[Problem details]:
Where does the word "supplementary" occur in the entries below? Copy every line that has it.

[Data for this task]:
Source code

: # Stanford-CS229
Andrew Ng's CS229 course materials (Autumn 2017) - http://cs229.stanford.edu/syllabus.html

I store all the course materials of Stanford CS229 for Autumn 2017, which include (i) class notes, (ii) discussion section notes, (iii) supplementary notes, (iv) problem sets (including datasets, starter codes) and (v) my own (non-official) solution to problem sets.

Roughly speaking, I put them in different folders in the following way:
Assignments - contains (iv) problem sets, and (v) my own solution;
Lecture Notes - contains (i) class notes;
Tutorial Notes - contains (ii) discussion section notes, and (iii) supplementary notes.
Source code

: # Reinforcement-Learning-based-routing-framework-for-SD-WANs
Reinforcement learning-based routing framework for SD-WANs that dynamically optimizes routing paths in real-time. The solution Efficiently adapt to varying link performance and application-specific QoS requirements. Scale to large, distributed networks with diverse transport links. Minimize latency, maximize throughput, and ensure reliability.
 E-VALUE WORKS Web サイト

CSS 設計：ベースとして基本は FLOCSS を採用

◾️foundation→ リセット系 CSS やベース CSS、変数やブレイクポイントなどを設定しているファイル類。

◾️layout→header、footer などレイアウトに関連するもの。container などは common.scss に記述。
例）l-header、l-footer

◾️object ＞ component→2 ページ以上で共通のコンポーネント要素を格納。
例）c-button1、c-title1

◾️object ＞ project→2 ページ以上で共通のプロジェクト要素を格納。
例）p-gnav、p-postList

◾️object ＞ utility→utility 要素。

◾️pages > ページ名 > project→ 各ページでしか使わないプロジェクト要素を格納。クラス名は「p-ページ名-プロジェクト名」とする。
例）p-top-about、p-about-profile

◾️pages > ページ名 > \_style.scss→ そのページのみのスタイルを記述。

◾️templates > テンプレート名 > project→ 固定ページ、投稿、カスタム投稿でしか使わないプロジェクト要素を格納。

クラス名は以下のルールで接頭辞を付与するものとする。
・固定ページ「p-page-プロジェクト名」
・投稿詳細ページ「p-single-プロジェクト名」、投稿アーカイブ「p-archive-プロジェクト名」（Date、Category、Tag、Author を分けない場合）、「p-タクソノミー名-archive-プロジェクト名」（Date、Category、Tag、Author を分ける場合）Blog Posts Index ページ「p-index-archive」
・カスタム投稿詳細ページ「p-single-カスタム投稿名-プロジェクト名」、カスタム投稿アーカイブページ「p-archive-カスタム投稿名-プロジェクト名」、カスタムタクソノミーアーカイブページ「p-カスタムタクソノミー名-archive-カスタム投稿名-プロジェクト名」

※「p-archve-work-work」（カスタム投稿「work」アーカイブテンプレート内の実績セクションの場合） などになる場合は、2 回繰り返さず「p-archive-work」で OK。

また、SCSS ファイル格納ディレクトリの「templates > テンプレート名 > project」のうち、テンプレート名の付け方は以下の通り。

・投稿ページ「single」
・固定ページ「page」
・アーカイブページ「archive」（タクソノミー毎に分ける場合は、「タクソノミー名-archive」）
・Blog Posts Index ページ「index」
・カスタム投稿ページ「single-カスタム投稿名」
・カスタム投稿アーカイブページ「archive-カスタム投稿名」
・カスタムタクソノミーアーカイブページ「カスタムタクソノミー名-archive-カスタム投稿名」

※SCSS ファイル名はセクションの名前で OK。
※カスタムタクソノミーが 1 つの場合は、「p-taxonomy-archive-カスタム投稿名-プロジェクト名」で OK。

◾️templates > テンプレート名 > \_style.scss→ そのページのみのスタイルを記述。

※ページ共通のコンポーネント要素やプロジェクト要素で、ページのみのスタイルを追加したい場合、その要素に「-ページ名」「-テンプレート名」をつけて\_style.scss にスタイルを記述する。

[Answer box]:
I store all the course materials of Stanford CS229 for Autumn 2017, which include (i) class notes, (ii) discussion section notes, (iii) supplementary notes, (iv) problem sets (including datasets, starter codes) and (v) my own (non-official) solution to problem sets.
Tutorial Notes - contains (ii) discussion section notes, and (iii) supplementary notes.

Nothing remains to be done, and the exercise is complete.